Information supplied Block Start
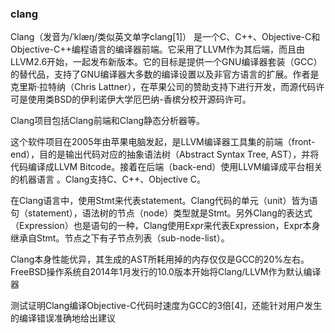 

### clang

Clang（发音为/ˈklæŋ/类似英文单字clang[1]） 是一个C、C++、Objective-C和Objective-C++编程语言的编译器前端。它采用了LLVM作为其后端，而且由LLVM2.6开始，一起发布新版本。它的目标是提供一个GNU编译器套装（GCC）的替代品，支持了GNU编译器大多数的编译设置以及非官方语言的扩展。作者是克里斯·拉特纳（Chris Lattner），在苹果公司的赞助支持下进行开发，而源代码许可是使用类BSD的伊利诺伊大学厄巴纳-香槟分校开源码许可。

Clang项目包括Clang前端和Clang静态分析器等。

这个软件项目在2005年由苹果电脑发起，是LLVM编译器工具集的前端（front-end），目的是输出代码对应的抽象语法树（Abstract Syntax Tree, AST），并将代码编译成LLVM Bitcode。接着在后端（back-end）使用LLVM编译成平台相关的机器语言 。Clang支持C、C++、Objective C。

在Clang语言中，使用Stmt来代表statement。Clang代码的单元（unit）皆为语句（statement），语法树的节点（node）类型就是Stmt。另外Clang的表达式（Expression）也是语句的一种，Clang使用Expr来代表Expression，Expr本身继承自Stmt。节点之下有子节点列表（sub-node-list）。

Clang本身性能优异，其生成的AST所耗用掉的内存仅仅是GCC的20%左右。FreeBSD操作系统自2014年1月发行的10.0版本开始将Clang/LLVM作为默认编译器


测试证明Clang编译Objective-C代码时速度为GCC的3倍[4]，还能针对用户发生的编译错误准确地给出建议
Information supplied Block End
Could you set down the records above word for word, without any of the pictures?

### clang

Clang（发音为/ˈklæŋ/类似英文单字clang[1]） 是一个C、C++、Objective-C和Objective-C++编程语言的编译器前端。它采用了LLVM作为其后端，而且由LLVM2.6开始，一起发布新版本。它的目标是提供一个GNU编译器套装（GCC）的替代品，支持了GNU编译器大多数的编译设置以及非官方语言的扩展。作者是克里斯·拉特纳（Chris Lattner），在苹果公司的赞助支持下进行开发，而源代码许可是使用类BSD的伊利诺伊大学厄巴纳-香槟分校开源码许可。

Clang项目包括Clang前端和Clang静态分析器等。

这个软件项目在2005年由苹果电脑发起，是LLVM编译器工具集的前端（front-end），目的是输出代码对应的抽象语法树（Abstract Syntax Tree, AST），并将代码编译成LLVM Bitcode。接着在后端（back-end）使用LLVM编译成平台相关的机器语言 。Clang支持C、C++、Objective C。

在Clang语言中，使用Stmt来代表statement。Clang代码的单元（unit）皆为语句（statement），语法树的节点（node）类型就是Stmt。另外Clang的表达式（Expression）也是语句的一种，Clang使用Expr来代表Expression，Expr本身继承自Stmt。节点之下有子节点列表（sub-node-list）。

Clang本身性能优异，其生成的AST所耗用掉的内存仅仅是GCC的20%左右。FreeBSD操作系统自2014年1月发行的10.0版本开始将Clang/LLVM作为默认编译器


测试证明Clang编译Objective-C代码时速度为GCC的3倍[4]，还能针对用户发生的编译错误准确地给出建议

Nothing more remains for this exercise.